This film profoundly affected me, more so than any horror-themed moving picture since I saw Thriller when I was about nine, which made me love horror films and want to make them. It wasn’t just that Emily Rose was a scary film, it’s also based on a true story. Yes, this freaky-ass shit actually happened.

In the viewing of this film, it doesn’t matter what you believe about demons or non-corporeal evil (I’m on Jesus’ side, in case you were wondering), the film shows you both sides of the story. Emily is shown both as a paranoid epileptic and as possessed by demons. And the fact that Emily and her family thought that she was possessed, the manner in which she died, and the trial of her priest for negligent homicide is crazy in itself. Then you take into account the way that Jennifer Carpenter, in her freaky-ass chick role of Emily Rose, had to contort, slam into things, and otherwise give herself permanent back injuries in the telling of both possible truths. Someone please tell me that the filmmakers used CGI to make her human pretzeling look worse that it was, because watching her do this stuff gave me some serious empathy pains.

In one scene, Emily stomps down on her knees, creating a horrible hard thudding that I can still hear. (Stomp isn’t really the right word, but there is no other, more accurate word because no one in real life ever slam-lands on their knees like that.) She shreds the wall with her fingernails and screams and screams. Not only is it scary, it’s shocking. And just when you think that it can’t get any worse, something else jumps out from nowhere that shocks you even more. I’d love to know about the experiences writer Paul Harris Boardman and writer/director Scott Derrickson had while making this film. Were there strange occurrences like those that reportedly haunted the sets of The Exorcist and Poltergeist? Did they scare themselves so much that they had to sleep with the lights on?

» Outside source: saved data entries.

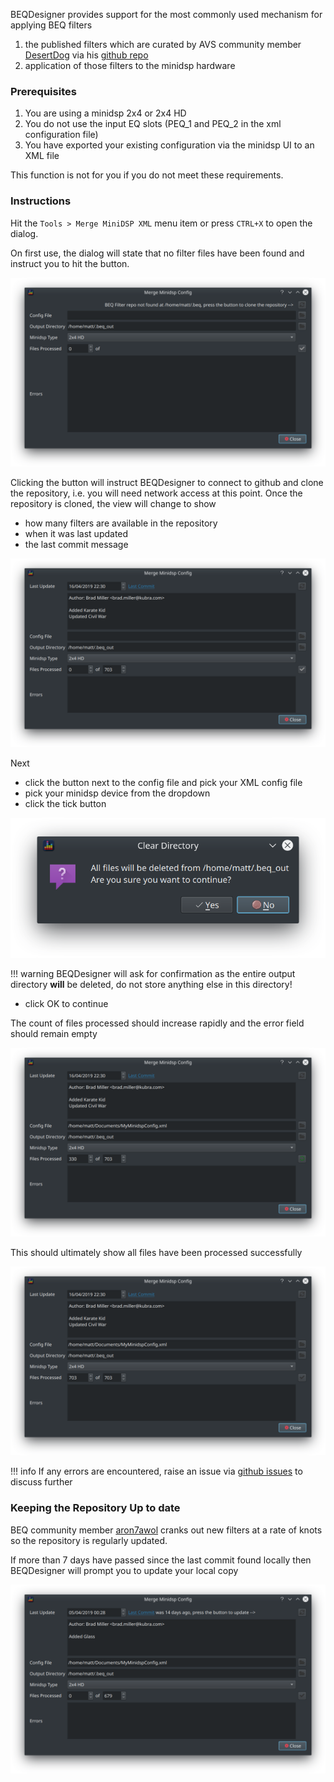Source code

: BEQDesigner provides support for the most commonly used mechanism for applying BEQ filters

  1. the published filters which are curated by AVS community member [DesertDog](https://www.avsforum.com/forum/members/7429388-desertdog.html) via his [github repo](https://github.com/bmiller/miniDSPBEQ)
  2. application of those filters to the minidsp hardware 

### Prerequisites

  1. You are using a minidsp 2x4 or 2x4 HD
  2. You do not use the input EQ slots (PEQ_1 and PEQ_2 in the xml configuration file)
  3. You have exported your existing configuration via the minidsp UI to an XML file

This function is not for you if you do not meet these requirements.

### Instructions

Hit the `Tools > Merge MiniDSP XML` menu item or press `CTRL+X` to open the dialog.

On first use, the dialog will state that no filter files have been found and instruct you to hit the button.

![First Use](../img/merge_1.png)

Clicking the button will instruct BEQDesigner to connect to github and clone the repository, i.e. you will need network access at this point. Once the repository is cloned, the view will change to show 

* how many filters are available in the repository
* when it was last updated
* the last commit message

![On Clone](../img/merge_2.png)

Next

* click the button next to the config file and pick your XML config file
* pick your minidsp device from the dropdown
* click the tick button 

![Confirm](../img/merge_3.png)

!!! warning
    BEQDesigner will ask for confirmation as the entire output directory **will** be deleted, do not store anything else in this directory!
 
* click OK to continue

The count of files processed should increase rapidly and the error field should remain empty

![In Progress](../img/merge_4.png)

This should ultimately show all files have been processed successfully

![Done](../img/merge_5.png)

!!! info
    If any errors are encountered, raise an issue via [github issues](https://github.com/3ll3d00d/beqdesigner/issues) to discuss further

### Keeping the Repository Up to date

BEQ community member [aron7awol](https://www.avsforum.com/forum/members/8588090-aron7awol.html) cranks out new filters at a rate of knots so the repository is regularly updated. 

If more than 7 days have passed since the last commit found locally then BEQDesigner will prompt you to update your local copy

![Update](../img/merge_6.png)






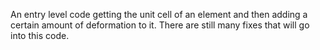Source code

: An entry level code getting the unit cell of an element and then adding a certain amount of deformation to it. There are still many fixes that will go into this code.
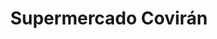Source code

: ---
title: "Supermercado Covirán"
url: /hontanares-de-eresma/supermercado-coviran/
shop: supermercado
---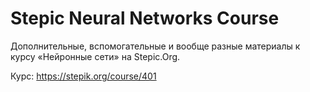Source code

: # Stepic Neural Networks Course
Дополнительные, вспомогательные и вообще разные материалы к курсу «Нейронные сети» на Stepic.Org.

Курс: https://stepik.org/course/401
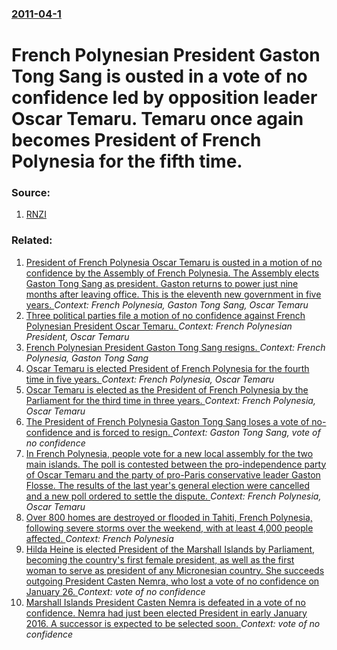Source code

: ### [2011-04-1](/news/2011/04/1/index.md)

# French Polynesian President Gaston Tong Sang is ousted in a vote of no confidence led by opposition leader Oscar Temaru. Temaru once again becomes President of French Polynesia for the fifth time. 




### Source:

1. [RNZI](http://www.rnzi.com/pages/news.php?op=read&id=59758)

### Related:

1. [ President of French Polynesia Oscar Temaru is ousted in a motion of no confidence by the Assembly of French Polynesia. The Assembly elects Gaston Tong Sang as president. Gaston returns to power just nine months after leaving office. This is the eleventh new government in five years. ](/news/2009/11/25/president-of-french-polynesia-oscar-temaru-is-ousted-in-a-motion-of-no-confidence-by-the-assembly-of-french-polynesia-the-assembly-elects.md) _Context: French Polynesia, Gaston Tong Sang, Oscar Temaru_
2. [ Three political parties file a motion of no confidence against French Polynesian President Oscar Temaru. ](/news/2009/11/20/three-political-parties-file-a-motion-of-no-confidence-against-french-polynesian-president-oscar-temaru.md) _Context: French Polynesian President, Oscar Temaru_
3. [ French Polynesian President Gaston Tong Sang resigns. ](/news/2009/02/7/french-polynesian-president-gaston-tong-sang-resigns.md) _Context: French Polynesia, Gaston Tong Sang_
4. [ Oscar Temaru is elected President of French Polynesia for the fourth time in five years. ](/news/2009/02/11/oscar-temaru-is-elected-president-of-french-polynesia-for-the-fourth-time-in-five-years.md) _Context: French Polynesia, Oscar Temaru_
5. [ Oscar Temaru is elected as the President of French Polynesia by the Parliament for the third time in three years. ](/news/2007/09/14/oscar-temaru-is-elected-as-the-president-of-french-polynesia-by-the-parliament-for-the-third-time-in-three-years.md) _Context: French Polynesia, Oscar Temaru_
6. [ The President of French Polynesia Gaston Tong Sang loses a vote of no-confidence and is forced to resign. ](/news/2007/08/31/the-president-of-french-polynesia-gaston-tong-sang-loses-a-vote-of-no-confidence-and-is-forced-to-resign.md) _Context: Gaston Tong Sang, vote of no confidence_
7. [ In French Polynesia, people vote for a new local assembly for the two main islands. The poll is contested between the pro-independence party of Oscar Temaru and the party of pro-Paris conservative leader Gaston Flosse. The results of the last year's general election were cancelled and a new poll ordered to settle the dispute.  ](/news/2005/02/14/in-french-polynesia-people-vote-for-a-new-local-assembly-for-the-two-main-islands-the-poll-is-contested-between-the-pro-independence-part.md) _Context: French Polynesia, Oscar Temaru_
8. [Over 800 homes are destroyed or flooded in Tahiti, French Polynesia, following severe storms over the weekend, with at least 4,000 people affected. ](/news/2017/01/25/over-800-homes-are-destroyed-or-flooded-in-tahiti-french-polynesia-following-severe-storms-over-the-weekend-with-at-least-4-000-people-af.md) _Context: French Polynesia_
9. [Hilda Heine is elected President of the Marshall Islands by Parliament, becoming the country's first female president, as well as the first woman to serve as president of any Micronesian country. She succeeds outgoing President Casten Nemra, who lost a vote of no confidence on January 26. ](/news/2016/01/27/hilda-heine-is-elected-president-of-the-marshall-islands-by-parliament-becoming-the-country-s-first-female-president-as-well-as-the-first.md) _Context: vote of no confidence_
10. [Marshall Islands President Casten Nemra is defeated in a vote of no confidence. Nemra had just been elected President in early January 2016. A successor is expected to be selected soon. ](/news/2016/01/26/marshall-islands-president-casten-nemra-is-defeated-in-a-vote-of-no-confidence-nemra-had-just-been-elected-president-in-early-january-2016.md) _Context: vote of no confidence_
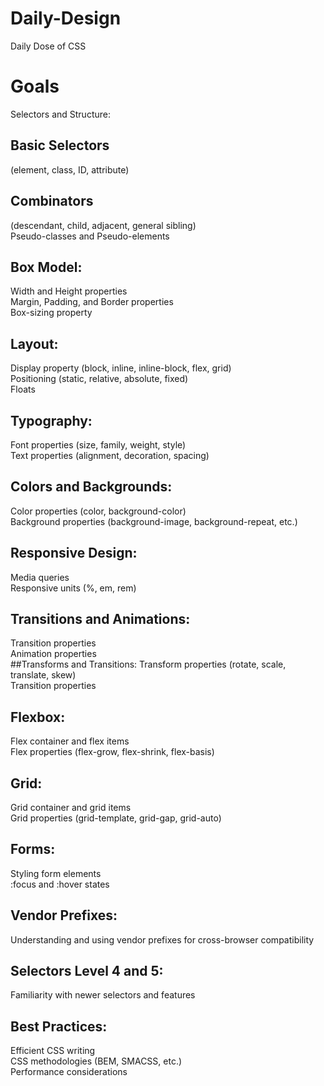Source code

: # Daily-Design
Daily Dose of CSS
# Goals
Selectors and Structure:

## Basic Selectors 
(element, class, ID, attribute)
## Combinators 
(descendant, child, adjacent, general sibling)<br>
Pseudo-classes and Pseudo-elements<br>
## Box Model:
Width and Height properties<br>
Margin, Padding, and Border properties<br>
Box-sizing property<br>
## Layout:
Display property (block, inline, inline-block, flex, grid)<br>
Positioning (static, relative, absolute, fixed)<br>
Floats<br>
## Typography:
Font properties (size, family, weight, style)<br>
Text properties (alignment, decoration, spacing)<br>
## Colors and Backgrounds:
Color properties (color, background-color)<br>
Background properties (background-image, background-repeat, etc.)<br>
## Responsive Design:
Media queries<br>
Responsive units (%, em, rem)<br>
## Transitions and Animations:
Transition properties<br>
Animation properties<br>
##Transforms and Transitions:
Transform properties (rotate, scale, translate, skew)<br>
Transition properties<br>
## Flexbox:
Flex container and flex items<br>
Flex properties (flex-grow, flex-shrink, flex-basis)<br>
## Grid:
Grid container and grid items<br>
Grid properties (grid-template, grid-gap, grid-auto)<br>
## Forms:
Styling form elements<br>
:focus and :hover states<br>
## Vendor Prefixes:
Understanding and using vendor prefixes for cross-browser compatibility
## Selectors Level 4 and 5:
Familiarity with newer selectors and features
## Best Practices:
Efficient CSS writing<br>
CSS methodologies (BEM, SMACSS, etc.)<br>
Performance considerations<br>
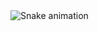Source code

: <img src="https://raw.githubusercontent.com/bekzodnazirbekov/bekzodnazirbekov/output/snake.svg" alt="Snake animation" />

###
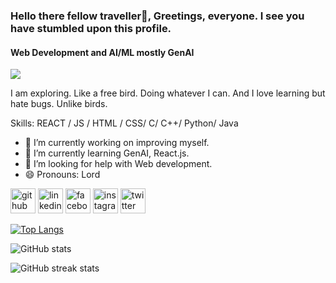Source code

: 

<!--
**bhagyajit6/bhagyajit6** is a ✨ _special_ ✨ repository because its `README.md` (this file) appears on your GitHub profile.
-->

### Hello there fellow traveller👋, Greetings, everyone. I see you have stumbled upon this profile.
#### Web Development and AI/ML mostly GenAI

<img src="https://github.com/bhagyajit6/bhagyajit6/blob/main/ryan-gosling-blade-runner.gif"/>

I am exploring. Like a free bird. Doing whatever I can. And I love learning but hate bugs. Unlike birds.

Skills: REACT / JS / HTML / CSS/ C/ C++/ Python/ Java

- 🔭 I’m currently working on improving myself. 
- 🌱 I’m currently learning GenAI, React.js. 
- 🤔 I’m looking for help with Web development. 
- 😄 Pronouns: Lord 


[<img src='https://cdn.jsdelivr.net/npm/simple-icons@3.0.1/icons/github.svg' alt='github' height='40'>](https://github.com/bhagyajit6)  [<img src='https://cdn.jsdelivr.net/npm/simple-icons@3.0.1/icons/linkedin.svg' alt='linkedin' height='40'>](https://www.linkedin.com/in/bhagyajit/)  [<img src='https://cdn.jsdelivr.net/npm/simple-icons@3.0.1/icons/facebook.svg' alt='facebook' height='40'>](https://www.facebook.com/bhagyajit.pingua)  [<img src='https://cdn.jsdelivr.net/npm/simple-icons@3.0.1/icons/instagram.svg' alt='instagram' height='40'>](https://www.instagram.com/bhagyajitpingua6/)  [<img src='https://cdn.jsdelivr.net/npm/simple-icons@3.0.1/icons/twitter.svg' alt='twitter' height='40'>](https://twitter.com/PinguaBhagyajit)  

[![Top Langs](https://github-readme-stats.vercel.app/api/top-langs/?username=bhagyajit6)](https://github.com/anuraghazra/github-readme-stats)

![GitHub stats](https://github-readme-stats.vercel.app/api?username=bhagyajit6&show_icons=true)  

![GitHub streak stats](https://streak-stats.demolab.com/?user=bhagyajit6)  


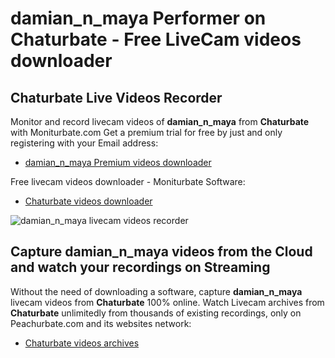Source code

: # damian_n_maya Performer on Chaturbate - Free LiveCam videos downloader

## Chaturbate Live Videos Recorder

Monitor and record livecam videos of **damian_n_maya** from **Chaturbate** with Moniturbate.com
Get a premium trial for free by just and only registering with your Email address:
* [damian_n_maya Premium videos downloader](https://moniturbate.com/request-demo-licence-key.html)

Free livecam videos downloader - Moniturbate Software:
* [Chaturbate videos downloader](https://moniturbate.com/moniturbate-download-software.html)

![damian_n_maya livecam videos recorder](https://peachurnet.com/templates/moniturbate-software.png)


## Capture damian_n_maya videos from the Cloud and watch your recordings on Streaming

Without the need of downloading a software, capture **damian_n_maya** livecam videos from **Chaturbate** 100% online.
Watch Livecam archives from **Chaturbate** unlimitedly from thousands of existing recordings, only on Peachurbate.com and its websites network:
* [Chaturbate videos archives](https://peachurnet.com/)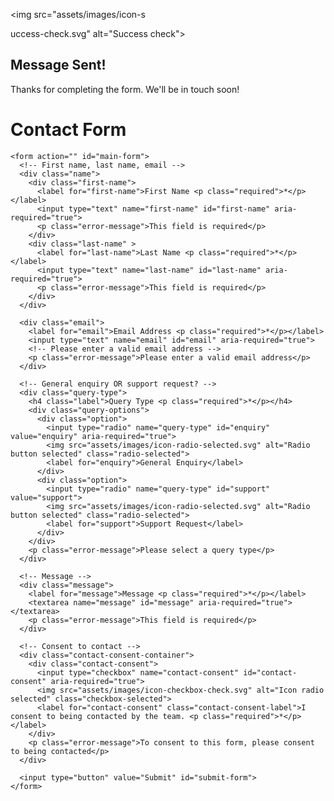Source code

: <img src="assets/images/icon-s<!DOCTYPE html>
<html lang="en">
<head>
  <meta charset="UTF-8">
  <meta name="viewport" content="width=device-width, initial-scale=1.0"> <!-- displays site properly based on user's device -->

  <link rel="icon" type="image/png" sizes="32x32" href="./assets/images/favicon-32x32.png">
  
  <title>Frontend Mentor | Contact form</title>

  <link rel="preconnect" href="https://fonts.googleapis.com">
  <link rel="preconnect" href="https://fonts.gstatic.com" crossorigin>
  <link href="https://fonts.googleapis.com/css2?family=Karla:ital,wght@0,200..800;1,200..800&display=swap" rel="stylesheet">
  <style>
    .attribution { font-size: 14px; text-align: center; margin-top: 16px; }
    .attribution a { color: hsl(228, 45%, 44%); }
  </style>
  <link rel="stylesheet" href="style.css">
</head>
<body>

  <div class="success">
    <div class="success-header">
        uccess-check.svg" alt="Success check">
      <h2>Message Sent!</h2>
    </div>
    <p>Thanks for completing the form. We'll be in touch soon!</p>
  </div>

  <div class="contact-form" id="contact-form">
    <h1>Contact Form</h1>

    <form action="" id="main-form">
      <!-- First name, last name, email -->
      <div class="name">
        <div class="first-name">
          <label for="first-name">First Name <p class="required">*</p></label>
          <input type="text" name="first-name" id="first-name" aria-required="true">
          <p class="error-message">This field is required</p>
        </div>
        <div class="last-name" >
          <label for="last-name">Last Name <p class="required">*</p></label>
          <input type="text" name="last-name" id="last-name" aria-required="true">
          <p class="error-message">This field is required</p>
        </div>
      </div>

      <div class="email">
        <label for="email">Email Address <p class="required">*</p></label>
        <input type="text" name="email" id="email" aria-required="true">
        <!-- Please enter a valid email address -->
        <p class="error-message">Please enter a valid email address</p>
      </div>

      <!-- General enquiry OR support request? -->
      <div class="query-type">
        <h4 class="label">Query Type <p class="required">*</p></h4>
        <div class="query-options">
          <div class="option">
            <input type="radio" name="query-type" id="enquiry" value="enquiry" aria-required="true">
            <img src="assets/images/icon-radio-selected.svg" alt="Radio button selected" class="radio-selected">
            <label for="enquiry">General Enquiry</label>
          </div>
          <div class="option">
            <input type="radio" name="query-type" id="support" value="support">
            <img src="assets/images/icon-radio-selected.svg" alt="Radio button selected" class="radio-selected">
            <label for="support">Support Request</label>
          </div>
        </div>
        <p class="error-message">Please select a query type</p>
      </div>

      <!-- Message -->
      <div class="message">
        <label for="message">Message <p class="required">*</p></label>
        <textarea name="message" id="message" aria-required="true"></textarea>
        <p class="error-message">This field is required</p>
      </div>

      <!-- Consent to contact -->
      <div class="contact-consent-container">
        <div class="contact-consent">
          <input type="checkbox" name="contact-consent" id="contact-consent" aria-required="true">
          <img src="assets/images/icon-checkbox-check.svg" alt="Icon radio selected" class="checkbox-selected">
          <label for="contact-consent" class="contact-consent-label">I consent to being contacted by the team. <p class="required">*</p></label>
        </div>
        <p class="error-message">To consent to this form, please consent to being contacted</p>
      </div>
      
      <input type="button" value="Submit" id="submit-form">
    </form>
  </div>

  <div class="attribution">
  </div>

  <script src="script.js"></script>
</body>
</html>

I don’t want to give anything away because I think that anyone who’s ever enjoyed a horror film should see this one, but 3 am has a big bad significance in Emily. The day that I saw the film, I had to work a late shift and, as you can guess, I arrived home at 3am. I almost started crying on my way home. (Luckily, my neighbors were still up drinking, so I got to hang out for a while and talk about a lot of things that weren’t scary at all. But I still slept on the couch, with the lights and the TV on.) Hell, this film even made me skittish of my cat (also a development that I don’t want to give away), who I’ve had for four years and who hasn’t once gone ape-shit on me and tried to suck out my soul.

I give The Exorcism of Emily Rose my scariest rating: two weeks of sleeping with the lights on. I’ll let you know if I go any longer.